Work required
Print the entries exactly as given.

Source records
------------------------------------------------

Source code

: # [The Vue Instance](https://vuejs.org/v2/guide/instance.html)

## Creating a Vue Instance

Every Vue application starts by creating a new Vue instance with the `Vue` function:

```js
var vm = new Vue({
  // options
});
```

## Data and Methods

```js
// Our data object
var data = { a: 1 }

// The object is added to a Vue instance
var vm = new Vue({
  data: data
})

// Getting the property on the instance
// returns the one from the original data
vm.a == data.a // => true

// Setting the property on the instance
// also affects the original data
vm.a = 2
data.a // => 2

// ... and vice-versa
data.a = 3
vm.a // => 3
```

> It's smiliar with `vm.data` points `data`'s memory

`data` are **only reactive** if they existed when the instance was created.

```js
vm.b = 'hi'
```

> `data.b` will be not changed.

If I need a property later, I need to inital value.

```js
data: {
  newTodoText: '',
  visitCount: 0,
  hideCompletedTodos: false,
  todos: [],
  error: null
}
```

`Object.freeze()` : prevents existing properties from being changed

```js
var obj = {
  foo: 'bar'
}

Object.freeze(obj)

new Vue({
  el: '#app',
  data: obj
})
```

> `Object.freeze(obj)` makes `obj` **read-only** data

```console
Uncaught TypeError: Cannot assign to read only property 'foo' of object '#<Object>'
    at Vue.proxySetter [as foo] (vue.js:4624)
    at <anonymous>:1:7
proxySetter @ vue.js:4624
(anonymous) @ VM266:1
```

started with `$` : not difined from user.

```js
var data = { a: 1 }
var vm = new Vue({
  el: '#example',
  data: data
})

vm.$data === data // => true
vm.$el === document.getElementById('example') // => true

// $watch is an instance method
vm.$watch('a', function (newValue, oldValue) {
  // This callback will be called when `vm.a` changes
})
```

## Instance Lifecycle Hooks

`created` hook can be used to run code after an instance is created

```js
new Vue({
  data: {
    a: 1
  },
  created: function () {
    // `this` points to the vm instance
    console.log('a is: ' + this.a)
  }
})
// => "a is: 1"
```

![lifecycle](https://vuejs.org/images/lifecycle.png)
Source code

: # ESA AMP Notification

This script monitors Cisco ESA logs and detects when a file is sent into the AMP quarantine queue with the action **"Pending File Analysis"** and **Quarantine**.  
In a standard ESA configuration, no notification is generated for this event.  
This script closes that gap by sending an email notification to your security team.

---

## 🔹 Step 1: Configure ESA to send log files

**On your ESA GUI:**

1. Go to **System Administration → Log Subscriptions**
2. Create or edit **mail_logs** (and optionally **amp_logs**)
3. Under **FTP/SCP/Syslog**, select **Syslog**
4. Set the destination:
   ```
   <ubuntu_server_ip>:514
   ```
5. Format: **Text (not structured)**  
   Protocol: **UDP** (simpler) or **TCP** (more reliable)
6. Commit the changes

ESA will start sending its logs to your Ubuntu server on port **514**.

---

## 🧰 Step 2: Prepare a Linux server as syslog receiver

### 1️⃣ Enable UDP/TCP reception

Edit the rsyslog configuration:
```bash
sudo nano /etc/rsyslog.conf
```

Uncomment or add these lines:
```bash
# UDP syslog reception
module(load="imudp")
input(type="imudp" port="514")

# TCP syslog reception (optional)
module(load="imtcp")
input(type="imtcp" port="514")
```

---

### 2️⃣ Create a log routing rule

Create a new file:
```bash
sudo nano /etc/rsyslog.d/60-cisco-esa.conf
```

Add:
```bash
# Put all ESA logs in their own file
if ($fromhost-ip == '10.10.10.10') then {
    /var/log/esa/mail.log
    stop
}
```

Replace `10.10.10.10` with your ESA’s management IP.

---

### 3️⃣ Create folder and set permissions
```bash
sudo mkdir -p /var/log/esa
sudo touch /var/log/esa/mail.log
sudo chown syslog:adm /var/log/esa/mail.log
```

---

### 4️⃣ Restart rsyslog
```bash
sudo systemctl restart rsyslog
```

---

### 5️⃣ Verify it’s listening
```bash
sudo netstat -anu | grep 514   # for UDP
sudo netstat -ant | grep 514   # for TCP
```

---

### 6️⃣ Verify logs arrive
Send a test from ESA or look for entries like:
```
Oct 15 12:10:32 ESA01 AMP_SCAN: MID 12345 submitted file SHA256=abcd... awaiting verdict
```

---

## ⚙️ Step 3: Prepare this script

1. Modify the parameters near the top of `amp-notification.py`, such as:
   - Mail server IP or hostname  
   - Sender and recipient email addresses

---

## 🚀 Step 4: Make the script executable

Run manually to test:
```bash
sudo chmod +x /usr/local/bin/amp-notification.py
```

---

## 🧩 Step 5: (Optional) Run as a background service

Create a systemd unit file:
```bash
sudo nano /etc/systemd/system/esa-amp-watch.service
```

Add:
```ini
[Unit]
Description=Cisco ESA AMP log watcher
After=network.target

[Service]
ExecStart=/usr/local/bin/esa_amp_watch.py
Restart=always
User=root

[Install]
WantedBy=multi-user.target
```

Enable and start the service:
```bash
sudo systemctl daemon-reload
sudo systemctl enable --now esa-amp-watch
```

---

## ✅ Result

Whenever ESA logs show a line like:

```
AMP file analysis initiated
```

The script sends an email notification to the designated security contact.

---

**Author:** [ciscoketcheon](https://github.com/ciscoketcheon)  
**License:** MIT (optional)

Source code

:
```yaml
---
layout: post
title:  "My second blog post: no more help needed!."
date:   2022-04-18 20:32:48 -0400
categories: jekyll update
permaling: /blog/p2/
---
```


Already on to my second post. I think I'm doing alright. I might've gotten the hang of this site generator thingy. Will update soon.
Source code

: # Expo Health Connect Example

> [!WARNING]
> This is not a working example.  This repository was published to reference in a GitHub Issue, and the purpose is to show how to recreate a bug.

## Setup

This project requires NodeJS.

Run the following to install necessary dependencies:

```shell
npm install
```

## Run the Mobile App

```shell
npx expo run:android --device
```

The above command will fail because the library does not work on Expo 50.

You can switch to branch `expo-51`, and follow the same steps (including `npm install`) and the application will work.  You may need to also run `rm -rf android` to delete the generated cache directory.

------------------------------------------------

Reply to the task
Source code

: # [The Vue Instance](https://vuejs.org/v2/guide/instance.html)

## Creating a Vue Instance

Every Vue application starts by creating a new Vue instance with the `Vue` function:

```js
var vm = new Vue({
  // options
});
```

## Data and Methods

```js
// Our data object
var data = { a: 1 }

// The object is added to a Vue instance
var vm = new Vue({
  data: data
})

// Getting the property on the instance
// returns the one from the original data
vm.a == data.a // => true

// Setting the property on the instance
// also affects the original data
vm.a = 2
data.a // => 2

// ... and vice-versa
data.a = 3
vm.a // => 3
```

> It's smiliar with `vm.data` points `data`'s memory

`data` are **only reactive** if they existed when the instance was created.

```js
vm.b = 'hi'
```

> `data.b` will be not changed.

If I need a property later, I need to inital value.

```js
data: {
  newTodoText: '',
  visitCount: 0,
  hideCompletedTodos: false,
  todos: [],
  error: null
}
```

`Object.freeze()` : prevents existing properties from being changed

```js
var obj = {
  foo: 'bar'
}

Object.freeze(obj)

new Vue({
  el: '#app',
  data: obj
})
```

> `Object.freeze(obj)` makes `obj` **read-only** data

```console
Uncaught TypeError: Cannot assign to read only property 'foo' of object '#<Object>'
    at Vue.proxySetter [as foo] (vue.js:4624)
    at <anonymous>:1:7
proxySetter @ vue.js:4624
(anonymous) @ VM266:1
```

started with `$` : not difined from user.

```js
var data = { a: 1 }
var vm = new Vue({
  el: '#example',
  data: data
})

vm.$data === data // => true
vm.$el === document.getElementById('example') // => true

// $watch is an instance method
vm.$watch('a', function (newValue, oldValue) {
  // This callback will be called when `vm.a` changes
})
```

## Instance Lifecycle Hooks

`created` hook can be used to run code after an instance is created

```js
new Vue({
  data: {
    a: 1
  },
  created: function () {
    // `this` points to the vm instance
    console.log('a is: ' + this.a)
  }
})
// => "a is: 1"
```

![lifecycle](https://vuejs.org/images/lifecycle.png)
Source code

: # ESA AMP Notification

This script monitors Cisco ESA logs and detects when a file is sent into the AMP quarantine queue with the action **"Pending File Analysis"** and **Quarantine**.  
In a standard ESA configuration, no notification is generated for this event.  
This script closes that gap by sending an email notification to your security team.

---

## 🔹 Step 1: Configure ESA to send log files

**On your ESA GUI:**

1. Go to **System Administration → Log Subscriptions**
2. Create or edit **mail_logs** (and optionally **amp_logs**)
3. Under **FTP/SCP/Syslog**, select **Syslog**
4. Set the destination:
   ```
   <ubuntu_server_ip>:514
   ```
5. Format: **Text (not structured)**  
   Protocol: **UDP** (simpler) or **TCP** (more reliable)
6. Commit the changes

ESA will start sending its logs to your Ubuntu server on port **514**.

---

## 🧰 Step 2: Prepare a Linux server as syslog receiver

### 1️⃣ Enable UDP/TCP reception

Edit the rsyslog configuration:
```bash
sudo nano /etc/rsyslog.conf
```

Uncomment or add these lines:
```bash
# UDP syslog reception
module(load="imudp")
input(type="imudp" port="514")

# TCP syslog reception (optional)
module(load="imtcp")
input(type="imtcp" port="514")
```

---

### 2️⃣ Create a log routing rule

Create a new file:
```bash
sudo nano /etc/rsyslog.d/60-cisco-esa.conf
```

Add:
```bash
# Put all ESA logs in their own file
if ($fromhost-ip == '10.10.10.10') then {
    /var/log/esa/mail.log
    stop
}
```

Replace `10.10.10.10` with your ESA’s management IP.

---

### 3️⃣ Create folder and set permissions
```bash
sudo mkdir -p /var/log/esa
sudo touch /var/log/esa/mail.log
sudo chown syslog:adm /var/log/esa/mail.log
```

---

### 4️⃣ Restart rsyslog
```bash
sudo systemctl restart rsyslog
```

---

### 5️⃣ Verify it’s listening
```bash
sudo netstat -anu | grep 514   # for UDP
sudo netstat -ant | grep 514   # for TCP
```

---

### 6️⃣ Verify logs arrive
Send a test from ESA or look for entries like:
```
Oct 15 12:10:32 ESA01 AMP_SCAN: MID 12345 submitted file SHA256=abcd... awaiting verdict
```

---

## ⚙️ Step 3: Prepare this script

1. Modify the parameters near the top of `amp-notification.py`, such as:
   - Mail server IP or hostname  
   - Sender and recipient email addresses

---

## 🚀 Step 4: Make the script executable

Run manually to test:
```bash
sudo chmod +x /usr/local/bin/amp-notification.py
```

---

## 🧩 Step 5: (Optional) Run as a background service

Create a systemd unit file:
```bash
sudo nano /etc/systemd/system/esa-amp-watch.service
```

Add:
```ini
[Unit]
Description=Cisco ESA AMP log watcher
After=network.target

[Service]
ExecStart=/usr/local/bin/esa_amp_watch.py
Restart=always
User=root

[Install]
WantedBy=multi-user.target
```

Enable and start the service:
```bash
sudo systemctl daemon-reload
sudo systemctl enable --now esa-amp-watch
```

---

## ✅ Result

Whenever ESA logs show a line like:

```
AMP file analysis initiated
```

The script sends an email notification to the designated security contact.

---

**Author:** [ciscoketcheon](https://github.com/ciscoketcheon)  
**License:** MIT (optional)

Source code

:
```yaml
---
layout: post
title:  "My second blog post: no more help needed!."
date:   2022-04-18 20:32:48 -0400
categories: jekyll update
permaling: /blog/p2/
---
```


Already on to my second post. I think I'm doing alright. I might've gotten the hang of this site generator thingy. Will update soon.
Source code

: # Expo Health Connect Example

> [!WARNING]
> This is not a working example.  This repository was published to reference in a GitHub Issue, and the purpose is to show how to recreate a bug.

## Setup

This project requires NodeJS.

Run the following to install necessary dependencies:

```shell
npm install
```

## Run the Mobile App

```shell
npx expo run:android --device
```

The above command will fail because the library does not work on Expo 50.

You can switch to branch `expo-51`, and follow the same steps (including `npm install`) and the application will work.  You may need to also run `rm -rf android` to delete the generated cache directory.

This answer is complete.